### Exercise prompt
Your task is to copy each line of the material that includes "restore".
━━━━━ Listed entries
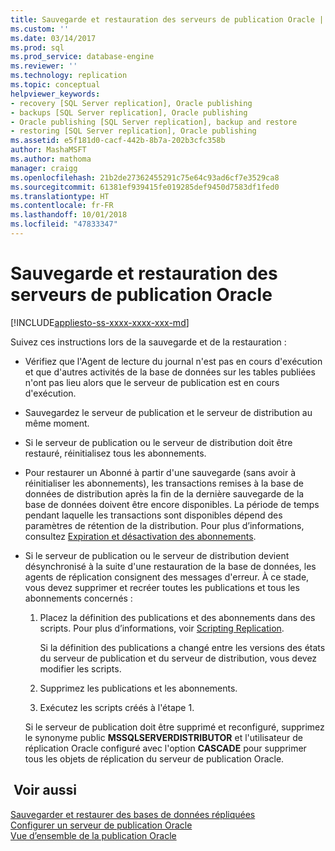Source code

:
 ```yaml
---
title: Sauvegarde et restauration des serveurs de publication Oracle | Microsoft Docs
ms.custom: ''
ms.date: 03/14/2017
ms.prod: sql
ms.prod_service: database-engine
ms.reviewer: ''
ms.technology: replication
ms.topic: conceptual
helpviewer_keywords:
- recovery [SQL Server replication], Oracle publishing
- backups [SQL Server replication], Oracle publishing
- Oracle publishing [SQL Server replication], backup and restore
- restoring [SQL Server replication], Oracle publishing
ms.assetid: e5f181d0-cacf-442b-8b7a-202b3cfc358b
author: MashaMSFT
ms.author: mathoma
manager: craigg
ms.openlocfilehash: 21b2de27362455291c75e64c93ad6cf7e3529ca8
ms.sourcegitcommit: 61381ef939415fe019285def9450d7583df1fed0
ms.translationtype: HT
ms.contentlocale: fr-FR
ms.lasthandoff: 10/01/2018
ms.locfileid: "47833347"
---
```

# <a name="backup-and-restore-for-oracle-publishers"></a>Sauvegarde et restauration des serveurs de publication Oracle
[!INCLUDE[appliesto-ss-xxxx-xxxx-xxx-md](../../../includes/appliesto-ss-xxxx-xxxx-xxx-md.md)]

  Suivez ces instructions lors de la sauvegarde et de la restauration :  
  
-   Vérifiez que l'Agent de lecture du journal n'est pas en cours d'exécution et que d'autres activités de la base de données sur les tables publiées n'ont pas lieu alors que le serveur de publication est en cours d'exécution.  
  
-   Sauvegardez le serveur de publication et le serveur de distribution au même moment.  
  
-   Si le serveur de publication ou le serveur de distribution doit être restauré, réinitialisez tous les abonnements.  
  
-   Pour restaurer un Abonné à partir d'une sauvegarde (sans avoir à réinitialiser les abonnements), les transactions remises à la base de données de distribution après la fin de la dernière sauvegarde de la base de données doivent être encore disponibles. La période de temps pendant laquelle les transactions sont disponibles dépend des paramètres de rétention de la distribution. Pour plus d’informations, consultez [Expiration et désactivation des abonnements](../../../relational-databases/replication/subscription-expiration-and-deactivation.md).  
  
-   Si le serveur de publication ou le serveur de distribution devient désynchronisé à la suite d'une restauration de la base de données, les agents de réplication consignent des messages d'erreur. À ce stade, vous devez supprimer et recréer toutes les publications et tous les abonnements concernés :  
  
    1.  Placez la définition des publications et des abonnements dans des scripts. Pour plus d’informations, voir [Scripting Replication](../../../relational-databases/replication/scripting-replication.md).  
  
         Si la définition des publications a changé entre les versions des états du serveur de publication et du serveur de distribution, vous devez modifier les scripts.  
  
    2.  Supprimez les publications et les abonnements.  
  
    3.  Exécutez les scripts créés à l'étape 1.  
  
     Si le serveur de publication doit être supprimé et reconfiguré, supprimez le synonyme public **MSSQLSERVERDISTRIBUTOR** et l'utilisateur de réplication Oracle configuré avec l'option **CASCADE** pour supprimer tous les objets de réplication du serveur de publication Oracle.  
  
## <a name="see-also"></a> Voir aussi  
 [Sauvegarder et restaurer des bases de données répliquées](../../../relational-databases/replication/administration/back-up-and-restore-replicated-databases.md)   
 [Configurer un serveur de publication Oracle](../../../relational-databases/replication/non-sql/configure-an-oracle-publisher.md)   
 [Vue d’ensemble de la publication Oracle](../../../relational-databases/replication/non-sql/oracle-publishing-overview.md)  
  
  

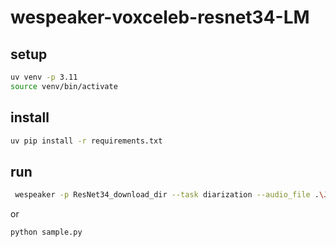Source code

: # wespeaker-voxceleb-resnet34-LM

## setup
```bash
uv venv -p 3.11
source venv/bin/activate
```

## install
```bash
uv pip install -r requirements.txt
```

## run
```bash
 wespeaker -p ResNet34_download_dir --task diarization --audio_file .\JA_B00000_S00529_W000007.wav
```

or 

```sh
python sample.py
```

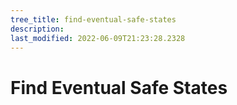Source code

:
 ```yaml
---
tree_title: find-eventual-safe-states
description: 
last_modified: 2022-06-09T21:23:28.2328
---
```


# Find Eventual Safe States
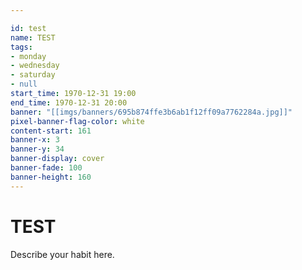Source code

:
 ```yaml
---

id: test
name: TEST
tags:
- monday 
- wednesday 
- saturday 
- null
start_time: 1970-12-31 19:00
end_time: 1970-12-31 20:00
banner: "[[imgs/banners/695b874ffe3b6ab1f12ff09a7762284a.jpg]]"
pixel-banner-flag-color: white
content-start: 161
banner-x: 3
banner-y: 34
banner-display: cover
banner-fade: 100
banner-height: 160
---
```

# TEST

Describe your habit here.
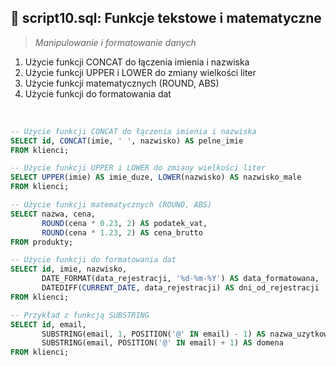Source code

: ## 📝 script10.sql: Funkcje tekstowe i matematyczne

> *Manipulowanie i formatowanie danych*

1. Użycie funkcji CONCAT do łączenia imienia i nazwiska
2. Użycie funkcji UPPER i LOWER do zmiany wielkości liter
3. Użycie funkcji matematycznych (ROUND, ABS)
4. Użycie funkcji do formatowania dat
<br>

``` sql
-- Użycie funkcji CONCAT do łączenia imienia i nazwiska
SELECT id, CONCAT(imie, ' ', nazwisko) AS pelne_imie
FROM klienci;

-- Użycie funkcji UPPER i LOWER do zmiany wielkości liter
SELECT UPPER(imie) AS imie_duze, LOWER(nazwisko) AS nazwisko_male
FROM klienci;

-- Użycie funkcji matematycznych (ROUND, ABS)
SELECT nazwa, cena, 
       ROUND(cena * 0.23, 2) AS podatek_vat,
       ROUND(cena * 1.23, 2) AS cena_brutto
FROM produkty;

-- Użycie funkcji do formatowania dat
SELECT id, imie, nazwisko, 
       DATE_FORMAT(data_rejestracji, '%d-%m-%Y') AS data_formatowana,
       DATEDIFF(CURRENT_DATE, data_rejestracji) AS dni_od_rejestracji
FROM klienci;

-- Przykład z funkcją SUBSTRING
SELECT id, email, 
       SUBSTRING(email, 1, POSITION('@' IN email) - 1) AS nazwa_uzytkownika,
       SUBSTRING(email, POSITION('@' IN email) + 1) AS domena
FROM klienci;
```
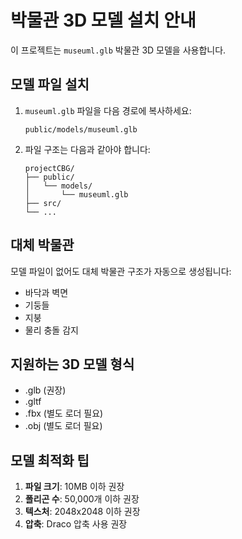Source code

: # 박물관 3D 모델 설치 안내

이 프로젝트는 `museuml.glb` 박물관 3D 모델을 사용합니다.

## 모델 파일 설치

1. `museuml.glb` 파일을 다음 경로에 복사하세요:

   ```
   public/models/museuml.glb
   ```

2. 파일 구조는 다음과 같아야 합니다:
   ```
   projectCBG/
   ├── public/
   │   └── models/
   │       └── museuml.glb
   ├── src/
   └── ...
   ```

## 대체 박물관

모델 파일이 없어도 대체 박물관 구조가 자동으로 생성됩니다:

- 바닥과 벽면
- 기둥들
- 지붕
- 물리 충돌 감지

## 지원하는 3D 모델 형식

- .glb (권장)
- .gltf
- .fbx (별도 로더 필요)
- .obj (별도 로더 필요)

## 모델 최적화 팁

1. **파일 크기**: 10MB 이하 권장
2. **폴리곤 수**: 50,000개 이하 권장
3. **텍스처**: 2048x2048 이하 권장
4. **압축**: Draco 압축 사용 권장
━━━━━━━━━━
### Completed task
- Oracle publishing [SQL Server replication], backup and restore
# <a name="backup-and-restore-for-oracle-publishers"></a>Sauvegarde et restauration des serveurs de publication Oracle
 [Sauvegarder et restaurer des bases de données répliquées](../../../relational-databases/replication/administration/back-up-and-restore-replicated-databases.md)   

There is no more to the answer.